*THE TASK:*
Word for word, set down the full listing below.

========================================

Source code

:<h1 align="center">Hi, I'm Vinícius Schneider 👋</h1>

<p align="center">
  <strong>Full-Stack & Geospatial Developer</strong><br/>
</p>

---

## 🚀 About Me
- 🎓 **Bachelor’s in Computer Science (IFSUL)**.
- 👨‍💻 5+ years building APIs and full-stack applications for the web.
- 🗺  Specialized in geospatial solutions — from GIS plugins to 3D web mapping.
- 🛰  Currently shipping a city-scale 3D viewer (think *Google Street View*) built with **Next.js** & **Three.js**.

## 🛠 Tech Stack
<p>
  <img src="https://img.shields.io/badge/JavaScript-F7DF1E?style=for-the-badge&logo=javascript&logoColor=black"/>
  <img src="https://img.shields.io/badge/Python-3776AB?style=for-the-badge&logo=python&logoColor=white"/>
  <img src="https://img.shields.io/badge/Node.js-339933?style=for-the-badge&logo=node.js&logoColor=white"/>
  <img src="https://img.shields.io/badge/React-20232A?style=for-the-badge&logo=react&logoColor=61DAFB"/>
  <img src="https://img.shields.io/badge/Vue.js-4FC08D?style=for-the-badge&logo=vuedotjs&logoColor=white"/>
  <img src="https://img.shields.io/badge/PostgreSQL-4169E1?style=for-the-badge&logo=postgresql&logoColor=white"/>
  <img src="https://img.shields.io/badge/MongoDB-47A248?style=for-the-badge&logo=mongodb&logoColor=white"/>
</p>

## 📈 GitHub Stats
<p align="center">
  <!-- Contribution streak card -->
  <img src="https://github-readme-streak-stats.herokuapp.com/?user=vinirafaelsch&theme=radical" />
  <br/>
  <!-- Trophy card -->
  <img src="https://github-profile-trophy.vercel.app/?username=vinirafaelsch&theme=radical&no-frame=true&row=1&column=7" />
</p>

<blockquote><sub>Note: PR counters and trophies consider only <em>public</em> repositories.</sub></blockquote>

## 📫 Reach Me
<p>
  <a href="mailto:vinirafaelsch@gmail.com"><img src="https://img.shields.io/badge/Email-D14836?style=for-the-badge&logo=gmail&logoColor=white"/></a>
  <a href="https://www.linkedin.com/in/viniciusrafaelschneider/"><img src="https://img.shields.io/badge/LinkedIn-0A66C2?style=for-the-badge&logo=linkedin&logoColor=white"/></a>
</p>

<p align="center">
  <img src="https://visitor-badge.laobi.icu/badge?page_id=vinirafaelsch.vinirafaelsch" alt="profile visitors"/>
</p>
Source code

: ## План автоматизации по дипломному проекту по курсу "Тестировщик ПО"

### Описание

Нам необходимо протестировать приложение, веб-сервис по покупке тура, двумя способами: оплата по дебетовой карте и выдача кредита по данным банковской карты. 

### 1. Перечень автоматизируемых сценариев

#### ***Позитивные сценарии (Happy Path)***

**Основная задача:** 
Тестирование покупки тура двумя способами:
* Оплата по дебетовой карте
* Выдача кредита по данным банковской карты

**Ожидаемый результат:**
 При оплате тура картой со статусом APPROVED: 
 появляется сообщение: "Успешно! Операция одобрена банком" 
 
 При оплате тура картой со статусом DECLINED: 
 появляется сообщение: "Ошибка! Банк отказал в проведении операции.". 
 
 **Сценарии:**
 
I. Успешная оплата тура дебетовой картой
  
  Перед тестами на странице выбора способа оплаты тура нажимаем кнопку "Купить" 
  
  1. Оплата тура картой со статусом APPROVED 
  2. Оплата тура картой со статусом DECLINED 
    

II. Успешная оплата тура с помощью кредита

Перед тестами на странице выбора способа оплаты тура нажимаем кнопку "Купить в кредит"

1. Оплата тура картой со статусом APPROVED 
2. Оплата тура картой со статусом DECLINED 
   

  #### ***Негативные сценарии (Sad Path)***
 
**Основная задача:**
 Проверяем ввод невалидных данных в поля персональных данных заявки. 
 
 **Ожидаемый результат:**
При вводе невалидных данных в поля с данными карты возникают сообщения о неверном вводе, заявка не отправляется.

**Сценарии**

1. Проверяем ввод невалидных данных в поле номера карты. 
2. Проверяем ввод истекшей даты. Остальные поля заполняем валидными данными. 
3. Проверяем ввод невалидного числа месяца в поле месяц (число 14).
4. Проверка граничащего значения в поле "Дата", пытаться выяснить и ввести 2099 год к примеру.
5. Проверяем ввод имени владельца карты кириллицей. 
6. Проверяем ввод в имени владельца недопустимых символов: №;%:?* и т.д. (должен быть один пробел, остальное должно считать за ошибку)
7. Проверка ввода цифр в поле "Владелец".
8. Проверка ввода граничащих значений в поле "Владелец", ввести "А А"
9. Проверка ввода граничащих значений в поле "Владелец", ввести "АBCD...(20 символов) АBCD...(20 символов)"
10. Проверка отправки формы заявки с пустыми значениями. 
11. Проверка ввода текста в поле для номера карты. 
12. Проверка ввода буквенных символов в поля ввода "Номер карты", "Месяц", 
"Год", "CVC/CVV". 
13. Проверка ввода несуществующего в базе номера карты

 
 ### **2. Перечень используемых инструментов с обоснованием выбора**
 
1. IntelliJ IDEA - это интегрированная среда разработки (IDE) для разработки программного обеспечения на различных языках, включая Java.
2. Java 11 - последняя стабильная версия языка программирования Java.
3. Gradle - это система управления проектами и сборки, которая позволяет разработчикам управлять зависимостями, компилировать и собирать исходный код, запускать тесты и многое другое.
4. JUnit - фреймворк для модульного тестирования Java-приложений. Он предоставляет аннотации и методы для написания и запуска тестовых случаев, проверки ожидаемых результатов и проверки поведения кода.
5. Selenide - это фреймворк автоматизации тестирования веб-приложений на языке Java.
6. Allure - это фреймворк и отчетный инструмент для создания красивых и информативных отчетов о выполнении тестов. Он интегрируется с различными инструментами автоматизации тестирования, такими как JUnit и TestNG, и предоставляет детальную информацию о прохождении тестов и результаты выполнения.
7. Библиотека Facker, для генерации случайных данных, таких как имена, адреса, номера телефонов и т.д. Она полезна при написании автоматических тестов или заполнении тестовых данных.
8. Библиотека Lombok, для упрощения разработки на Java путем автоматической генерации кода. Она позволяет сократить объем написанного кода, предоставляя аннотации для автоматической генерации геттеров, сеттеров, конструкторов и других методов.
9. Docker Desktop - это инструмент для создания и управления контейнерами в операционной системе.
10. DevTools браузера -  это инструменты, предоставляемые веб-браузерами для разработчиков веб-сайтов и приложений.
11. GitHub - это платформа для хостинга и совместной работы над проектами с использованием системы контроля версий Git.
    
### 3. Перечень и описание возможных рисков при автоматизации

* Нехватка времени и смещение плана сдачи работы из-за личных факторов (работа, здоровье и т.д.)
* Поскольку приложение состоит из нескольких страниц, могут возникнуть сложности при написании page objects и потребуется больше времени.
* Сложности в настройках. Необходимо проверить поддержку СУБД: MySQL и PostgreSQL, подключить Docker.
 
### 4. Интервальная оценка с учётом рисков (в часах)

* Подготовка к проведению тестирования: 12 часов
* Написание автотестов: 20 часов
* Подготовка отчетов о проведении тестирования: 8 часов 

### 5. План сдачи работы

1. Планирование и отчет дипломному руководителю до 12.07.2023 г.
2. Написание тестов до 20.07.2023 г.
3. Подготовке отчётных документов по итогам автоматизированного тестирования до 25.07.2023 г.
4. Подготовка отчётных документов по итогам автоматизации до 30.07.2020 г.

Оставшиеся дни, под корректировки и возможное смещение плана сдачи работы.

========================================

*ANSWER BOX:*
Source code

:<h1 align="center">Hi, I'm Vinícius Schneider 👋</h1>

<p align="center">
  <strong>Full-Stack & Geospatial Developer</strong><br/>
</p>

---

## 🚀 About Me
- 🎓 **Bachelor’s in Computer Science (IFSUL)**.
- 👨‍💻 5+ years building APIs and full-stack applications for the web.
- 🗺  Specialized in geospatial solutions — from GIS plugins to 3D web mapping.
- 🛰  Currently shipping a city-scale 3D viewer (think *Google Street View*) built with **Next.js** & **Three.js**.

## 🛠 Tech Stack
<p>
  <img src="https://img.shields.io/badge/JavaScript-F7DF1E?style=for-the-badge&logo=javascript&logoColor=black"/>
  <img src="https://img.shields.io/badge/Python-3776AB?style=for-the-badge&logo=python&logoColor=white"/>
  <img src="https://img.shields.io/badge/Node.js-339933?style=for-the-badge&logo=node.js&logoColor=white"/>
  <img src="https://img.shields.io/badge/React-20232A?style=for-the-badge&logo=react&logoColor=61DAFB"/>
  <img src="https://img.shields.io/badge/Vue.js-4FC08D?style=for-the-badge&logo=vuedotjs&logoColor=white"/>
  <img src="https://img.shields.io/badge/PostgreSQL-4169E1?style=for-the-badge&logo=postgresql&logoColor=white"/>
  <img src="https://img.shields.io/badge/MongoDB-47A248?style=for-the-badge&logo=mongodb&logoColor=white"/>
</p>

## 📈 GitHub Stats
<p align="center">
  <!-- Contribution streak card -->
  <img src="https://github-readme-streak-stats.herokuapp.com/?user=vinirafaelsch&theme=radical" />
  <br/>
  <!-- Trophy card -->
  <img src="https://github-profile-trophy.vercel.app/?username=vinirafaelsch&theme=radical&no-frame=true&row=1&column=7" />
</p>

<blockquote><sub>Note: PR counters and trophies consider only <em>public</em> repositories.</sub></blockquote>

## 📫 Reach Me
<p>
  <a href="mailto:vinirafaelsch@gmail.com"><img src="https://img.shields.io/badge/Email-D14836?style=for-the-badge&logo=gmail&logoColor=white"/></a>
  <a href="https://www.linkedin.com/in/viniciusrafaelschneider/"><img src="https://img.shields.io/badge/LinkedIn-0A66C2?style=for-the-badge&logo=linkedin&logoColor=white"/></a>
</p>

<p align="center">
  <img src="https://visitor-badge.laobi.icu/badge?page_id=vinirafaelsch.vinirafaelsch" alt="profile visitors"/>
</p>
Source code

: ## План автоматизации по дипломному проекту по курсу "Тестировщик ПО"

### Описание

Нам необходимо протестировать приложение, веб-сервис по покупке тура, двумя способами: оплата по дебетовой карте и выдача кредита по данным банковской карты. 

### 1. Перечень автоматизируемых сценариев

#### ***Позитивные сценарии (Happy Path)***

**Основная задача:** 
Тестирование покупки тура двумя способами:
* Оплата по дебетовой карте
* Выдача кредита по данным банковской карты

**Ожидаемый результат:**
 При оплате тура картой со статусом APPROVED: 
 появляется сообщение: "Успешно! Операция одобрена банком" 
 
 При оплате тура картой со статусом DECLINED: 
 появляется сообщение: "Ошибка! Банк отказал в проведении операции.". 
 
 **Сценарии:**
 
I. Успешная оплата тура дебетовой картой
  
  Перед тестами на странице выбора способа оплаты тура нажимаем кнопку "Купить" 
  
  1. Оплата тура картой со статусом APPROVED 
  2. Оплата тура картой со статусом DECLINED 
    

II. Успешная оплата тура с помощью кредита

Перед тестами на странице выбора способа оплаты тура нажимаем кнопку "Купить в кредит"

1. Оплата тура картой со статусом APPROVED 
2. Оплата тура картой со статусом DECLINED 
   

  #### ***Негативные сценарии (Sad Path)***
 
**Основная задача:**
 Проверяем ввод невалидных данных в поля персональных данных заявки. 
 
 **Ожидаемый результат:**
При вводе невалидных данных в поля с данными карты возникают сообщения о неверном вводе, заявка не отправляется.

**Сценарии**

1. Проверяем ввод невалидных данных в поле номера карты. 
2. Проверяем ввод истекшей даты. Остальные поля заполняем валидными данными. 
3. Проверяем ввод невалидного числа месяца в поле месяц (число 14).
4. Проверка граничащего значения в поле "Дата", пытаться выяснить и ввести 2099 год к примеру.
5. Проверяем ввод имени владельца карты кириллицей. 
6. Проверяем ввод в имени владельца недопустимых символов: №;%:?* и т.д. (должен быть один пробел, остальное должно считать за ошибку)
7. Проверка ввода цифр в поле "Владелец".
8. Проверка ввода граничащих значений в поле "Владелец", ввести "А А"
9. Проверка ввода граничащих значений в поле "Владелец", ввести "АBCD...(20 символов) АBCD...(20 символов)"
10. Проверка отправки формы заявки с пустыми значениями. 
11. Проверка ввода текста в поле для номера карты. 
12. Проверка ввода буквенных символов в поля ввода "Номер карты", "Месяц", 
"Год", "CVC/CVV". 
13. Проверка ввода несуществующего в базе номера карты

 
 ### **2. Перечень используемых инструментов с обоснованием выбора**
 
1. IntelliJ IDEA - это интегрированная среда разработки (IDE) для разработки программного обеспечения на различных языках, включая Java.
2. Java 11 - последняя стабильная версия языка программирования Java.
3. Gradle - это система управления проектами и сборки, которая позволяет разработчикам управлять зависимостями, компилировать и собирать исходный код, запускать тесты и многое другое.
4. JUnit - фреймворк для модульного тестирования Java-приложений. Он предоставляет аннотации и методы для написания и запуска тестовых случаев, проверки ожидаемых результатов и проверки поведения кода.
5. Selenide - это фреймворк автоматизации тестирования веб-приложений на языке Java.
6. Allure - это фреймворк и отчетный инструмент для создания красивых и информативных отчетов о выполнении тестов. Он интегрируется с различными инструментами автоматизации тестирования, такими как JUnit и TestNG, и предоставляет детальную информацию о прохождении тестов и результаты выполнения.
7. Библиотека Facker, для генерации случайных данных, таких как имена, адреса, номера телефонов и т.д. Она полезна при написании автоматических тестов или заполнении тестовых данных.
8. Библиотека Lombok, для упрощения разработки на Java путем автоматической генерации кода. Она позволяет сократить объем написанного кода, предоставляя аннотации для автоматической генерации геттеров, сеттеров, конструкторов и других методов.
9. Docker Desktop - это инструмент для создания и управления контейнерами в операционной системе.
10. DevTools браузера -  это инструменты, предоставляемые веб-браузерами для разработчиков веб-сайтов и приложений.
11. GitHub - это платформа для хостинга и совместной работы над проектами с использованием системы контроля версий Git.
    
### 3. Перечень и описание возможных рисков при автоматизации

* Нехватка времени и смещение плана сдачи работы из-за личных факторов (работа, здоровье и т.д.)
* Поскольку приложение состоит из нескольких страниц, могут возникнуть сложности при написании page objects и потребуется больше времени.
* Сложности в настройках. Необходимо проверить поддержку СУБД: MySQL и PostgreSQL, подключить Docker.
 
### 4. Интервальная оценка с учётом рисков (в часах)

* Подготовка к проведению тестирования: 12 часов
* Написание автотестов: 20 часов
* Подготовка отчетов о проведении тестирования: 8 часов 

### 5. План сдачи работы

1. Планирование и отчет дипломному руководителю до 12.07.2023 г.
2. Написание тестов до 20.07.2023 г.
3. Подготовке отчётных документов по итогам автоматизированного тестирования до 25.07.2023 г.
4. Подготовка отчётных документов по итогам автоматизации до 30.07.2020 г.

Оставшиеся дни, под корректировки и возможное смещение плана сдачи работы.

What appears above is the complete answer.